Top of DATA TO EXAMINE

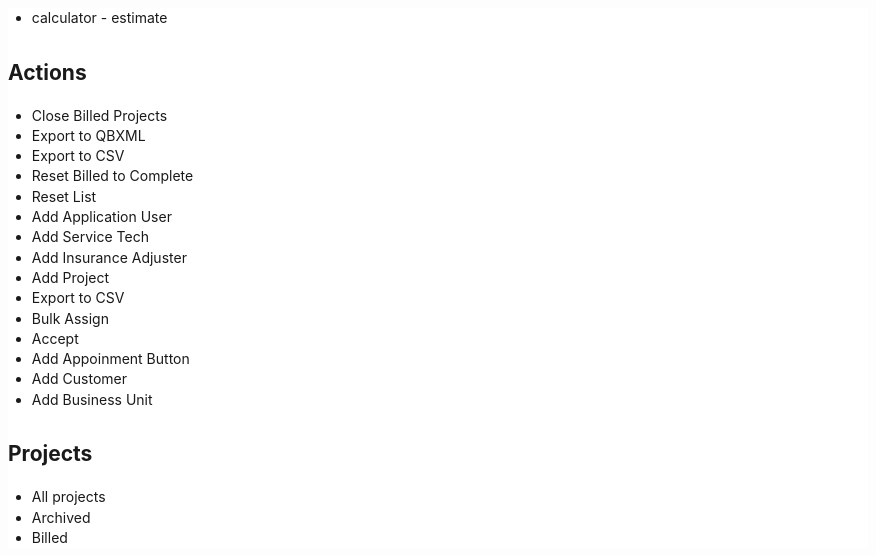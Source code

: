 - calculator - estimate

## Actions

- Close Billed Projects
- Export to QBXML
- Export to CSV
- Reset Billed to Complete
- Reset List
- Add Application User
- Add Service Tech
- Add Insurance Adjuster
- Add Project
- Export to CSV
- Bulk Assign
- Accept
- Add Appoinment Button
- Add Customer
- Add Business Unit


## Projects

- All projects
- Archived
- Billed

Bottom of DATA TO EXAMINE

=== WHAT YOU NEED TO DO ===
Gather up the lines containing the word "Billed" from these records and copy them.

=== TASK OUTPUT ===
- Close Billed Projects
- Reset Billed to Complete
- Billed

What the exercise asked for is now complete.